JOB OUTPUT - An Overview of Interpreting Job Outcomes

JOB OUTPUT

Recall the --output and --error batch file options from the primer. These are important to direct where your results go so that you can review them. If you do not, you may not be able to access them to troubleshoot your work.

By default, if these options are not specified, Slurm combines and saves them to a filename that includes the job ID (e.g. slurm-<jobId>.out). Slurm saves this file in the working directory from which the job was submitted. The files are written as soon as output is created.

For example if I submit job 93 from my home directory, the job output and error will be written to my home directory in a file called slurm-93.out. The file appears while the job is still running.

[user@gl-login1 ~]$ sbatch test.sh
Submitted batch job 93
[user@gl-login1 ~]$ ll slurm-93.out -rw-r–r– 1 user hpcstaff 122 Jun 7 15:28 slurm-93.out
[user@gl-login1 ~]$ squeue
JOBID PARTITION NAME USER ST TIME NODES NODELIST(REASON)
93 standard example user R  0:04 1 gl3160

We suggest you save output to a networked filesystem, available on all login and compute nodes, like /home, /scratch, or /nfs.

If you submit your job from a working directory which is NOT a shared filesystem, (i.e. as in the previous example) your output will only be locally available on that node.
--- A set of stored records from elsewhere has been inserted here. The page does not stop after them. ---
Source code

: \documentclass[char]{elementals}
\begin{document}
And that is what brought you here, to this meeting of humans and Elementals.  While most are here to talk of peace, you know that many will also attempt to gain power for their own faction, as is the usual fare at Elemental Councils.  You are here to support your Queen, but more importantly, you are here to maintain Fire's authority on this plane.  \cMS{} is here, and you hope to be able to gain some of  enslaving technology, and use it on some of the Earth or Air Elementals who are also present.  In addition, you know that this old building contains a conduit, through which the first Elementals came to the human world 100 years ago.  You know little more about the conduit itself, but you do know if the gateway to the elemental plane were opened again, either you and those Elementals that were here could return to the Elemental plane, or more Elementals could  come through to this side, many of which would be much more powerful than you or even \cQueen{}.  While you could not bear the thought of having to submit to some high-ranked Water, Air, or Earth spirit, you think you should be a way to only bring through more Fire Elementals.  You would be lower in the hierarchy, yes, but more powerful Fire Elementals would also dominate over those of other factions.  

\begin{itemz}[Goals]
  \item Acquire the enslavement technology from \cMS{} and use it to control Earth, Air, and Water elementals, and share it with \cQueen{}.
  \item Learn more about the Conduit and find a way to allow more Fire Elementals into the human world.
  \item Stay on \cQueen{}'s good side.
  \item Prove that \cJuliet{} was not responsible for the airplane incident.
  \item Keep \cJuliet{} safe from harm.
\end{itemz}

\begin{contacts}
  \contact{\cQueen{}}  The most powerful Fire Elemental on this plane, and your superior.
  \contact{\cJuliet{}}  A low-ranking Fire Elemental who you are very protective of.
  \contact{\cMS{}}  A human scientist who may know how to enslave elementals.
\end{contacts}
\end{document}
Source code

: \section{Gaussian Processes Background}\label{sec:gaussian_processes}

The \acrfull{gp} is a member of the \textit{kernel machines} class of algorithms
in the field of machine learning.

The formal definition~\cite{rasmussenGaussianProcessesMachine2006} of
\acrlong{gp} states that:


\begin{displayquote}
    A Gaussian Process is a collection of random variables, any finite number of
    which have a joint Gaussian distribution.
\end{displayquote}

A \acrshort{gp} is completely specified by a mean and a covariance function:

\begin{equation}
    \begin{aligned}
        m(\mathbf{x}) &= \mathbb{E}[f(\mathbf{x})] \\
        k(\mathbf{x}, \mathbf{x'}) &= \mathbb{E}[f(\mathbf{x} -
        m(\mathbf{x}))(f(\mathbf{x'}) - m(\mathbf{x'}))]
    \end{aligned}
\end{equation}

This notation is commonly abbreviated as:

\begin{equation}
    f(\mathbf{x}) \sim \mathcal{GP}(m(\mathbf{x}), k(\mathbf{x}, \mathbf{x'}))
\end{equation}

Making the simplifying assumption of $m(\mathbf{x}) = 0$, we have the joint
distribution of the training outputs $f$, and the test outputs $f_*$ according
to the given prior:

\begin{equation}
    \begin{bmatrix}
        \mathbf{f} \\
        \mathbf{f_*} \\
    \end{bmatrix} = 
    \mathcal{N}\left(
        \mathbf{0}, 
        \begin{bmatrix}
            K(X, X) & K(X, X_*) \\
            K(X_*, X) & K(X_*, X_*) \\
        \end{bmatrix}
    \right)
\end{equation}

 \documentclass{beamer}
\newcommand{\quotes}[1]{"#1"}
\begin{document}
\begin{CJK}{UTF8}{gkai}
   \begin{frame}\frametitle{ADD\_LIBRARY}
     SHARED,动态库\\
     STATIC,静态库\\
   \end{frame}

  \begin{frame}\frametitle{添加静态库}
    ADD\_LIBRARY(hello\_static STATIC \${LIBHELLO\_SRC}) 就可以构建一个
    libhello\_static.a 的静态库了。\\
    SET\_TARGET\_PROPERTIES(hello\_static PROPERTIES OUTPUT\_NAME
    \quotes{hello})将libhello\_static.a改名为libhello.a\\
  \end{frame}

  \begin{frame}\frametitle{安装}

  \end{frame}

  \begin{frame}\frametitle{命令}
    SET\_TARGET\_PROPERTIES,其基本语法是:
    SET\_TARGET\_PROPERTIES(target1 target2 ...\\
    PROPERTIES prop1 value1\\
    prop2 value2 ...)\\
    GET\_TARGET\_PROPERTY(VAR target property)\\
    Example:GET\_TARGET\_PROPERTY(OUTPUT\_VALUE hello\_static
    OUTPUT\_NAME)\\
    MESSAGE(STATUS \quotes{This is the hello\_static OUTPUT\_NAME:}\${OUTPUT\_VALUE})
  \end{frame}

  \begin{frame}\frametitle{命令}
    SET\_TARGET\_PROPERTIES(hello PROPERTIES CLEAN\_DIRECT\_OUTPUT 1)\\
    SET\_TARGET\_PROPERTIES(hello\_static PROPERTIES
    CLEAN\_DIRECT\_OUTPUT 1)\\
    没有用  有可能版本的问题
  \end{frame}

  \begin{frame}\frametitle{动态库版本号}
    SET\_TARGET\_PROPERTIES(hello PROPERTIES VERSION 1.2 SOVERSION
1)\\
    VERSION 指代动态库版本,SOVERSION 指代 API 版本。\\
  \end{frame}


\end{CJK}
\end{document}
For example, if I submit a job from /tmp on the login node, the output will be in /tmp on the compute node:

[user@gl-login1 tmp]$ pwd /tmp
[user@gl-login1 tmp]$ sbatch /home/user/test.sh
Submitted batch job 98
[user@gl-login1 tmp]$ squeue
JOBID PARTITION NAME USER ST TIME NODES NODELIST(REASON)
98 standard example user R 0:03 1 gl3160
[user@gl-login1 tmp]$ ssh gl3160
[user@gl3160 ~]$ ll /tmp/slurm-98.out -rw-r–r– 1 user hpcstaff 78 Jun 7 15:46 /tmp/slurm-98.out

NOTE: We caution against saving to local filesystems. Locally saved data will need to be copied to another location after the job completes (either manually, or by way of action defined in your batch script if saving to disk is absolutely necessary). Slurm is configured to only allow ssh to a compute node if the user has a running job on it. If your job is no longer running, you no longer have the ability to ssh to that node and get your output back.
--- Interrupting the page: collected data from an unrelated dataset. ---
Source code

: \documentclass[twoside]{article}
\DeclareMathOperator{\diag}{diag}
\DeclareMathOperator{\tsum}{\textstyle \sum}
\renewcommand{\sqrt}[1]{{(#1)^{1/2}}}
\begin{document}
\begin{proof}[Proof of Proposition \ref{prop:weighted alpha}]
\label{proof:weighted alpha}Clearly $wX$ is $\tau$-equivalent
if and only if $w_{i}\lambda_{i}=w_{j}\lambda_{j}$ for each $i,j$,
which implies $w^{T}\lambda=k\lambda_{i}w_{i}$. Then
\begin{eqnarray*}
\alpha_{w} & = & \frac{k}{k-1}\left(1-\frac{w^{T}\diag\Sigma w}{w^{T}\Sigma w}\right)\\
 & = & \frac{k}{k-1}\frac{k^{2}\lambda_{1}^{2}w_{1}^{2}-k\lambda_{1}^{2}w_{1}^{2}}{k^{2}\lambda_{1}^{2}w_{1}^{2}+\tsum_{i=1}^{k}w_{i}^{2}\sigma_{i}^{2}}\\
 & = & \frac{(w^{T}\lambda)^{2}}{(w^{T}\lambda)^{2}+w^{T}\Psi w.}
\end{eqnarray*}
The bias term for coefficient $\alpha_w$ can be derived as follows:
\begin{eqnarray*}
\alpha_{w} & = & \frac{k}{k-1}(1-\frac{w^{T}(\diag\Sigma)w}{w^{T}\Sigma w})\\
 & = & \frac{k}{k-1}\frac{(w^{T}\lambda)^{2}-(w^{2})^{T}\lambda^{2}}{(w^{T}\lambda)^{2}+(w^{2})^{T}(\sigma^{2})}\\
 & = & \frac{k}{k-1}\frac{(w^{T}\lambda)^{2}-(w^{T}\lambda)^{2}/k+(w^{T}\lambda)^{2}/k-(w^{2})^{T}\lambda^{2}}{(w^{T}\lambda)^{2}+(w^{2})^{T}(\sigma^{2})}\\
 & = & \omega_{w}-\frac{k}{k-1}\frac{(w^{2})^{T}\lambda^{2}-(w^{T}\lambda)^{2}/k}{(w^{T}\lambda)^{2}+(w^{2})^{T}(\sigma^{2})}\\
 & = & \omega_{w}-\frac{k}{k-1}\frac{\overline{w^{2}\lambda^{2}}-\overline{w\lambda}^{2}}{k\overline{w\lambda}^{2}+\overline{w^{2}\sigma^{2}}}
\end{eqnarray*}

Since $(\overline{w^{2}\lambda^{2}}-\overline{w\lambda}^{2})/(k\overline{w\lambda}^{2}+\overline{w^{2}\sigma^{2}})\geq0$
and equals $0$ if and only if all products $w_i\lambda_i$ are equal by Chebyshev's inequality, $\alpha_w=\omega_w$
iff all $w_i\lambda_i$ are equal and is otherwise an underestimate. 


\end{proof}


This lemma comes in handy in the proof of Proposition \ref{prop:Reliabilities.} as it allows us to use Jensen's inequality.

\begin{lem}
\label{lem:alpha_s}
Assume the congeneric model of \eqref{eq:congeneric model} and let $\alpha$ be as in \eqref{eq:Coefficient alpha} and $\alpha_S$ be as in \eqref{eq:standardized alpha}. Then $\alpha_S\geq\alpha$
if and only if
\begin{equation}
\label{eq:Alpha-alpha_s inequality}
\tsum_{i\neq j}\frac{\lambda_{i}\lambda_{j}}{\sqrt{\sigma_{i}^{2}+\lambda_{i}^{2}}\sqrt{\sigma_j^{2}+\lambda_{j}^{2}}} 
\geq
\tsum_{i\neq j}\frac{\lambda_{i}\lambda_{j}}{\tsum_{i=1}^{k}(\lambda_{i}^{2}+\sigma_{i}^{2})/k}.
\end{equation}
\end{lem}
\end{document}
ACCOUNTING AND JOB STATISTICS

Accounting

Knowing how much an account has used is key to being able to submit work reliably. ARC provides a number of options to help find this information.

The Research Management Portal (RMP) is a great way to gain insight into your account utilization.

From the command line, ARC offers a script called my_account_usage help users report on the monthly cost of an account. Here's what the script can provide:

[user@gl-login1 ~]$ my_account_usage -h
usage: my_account_usage -A ACCOUNT [-Y YEAR]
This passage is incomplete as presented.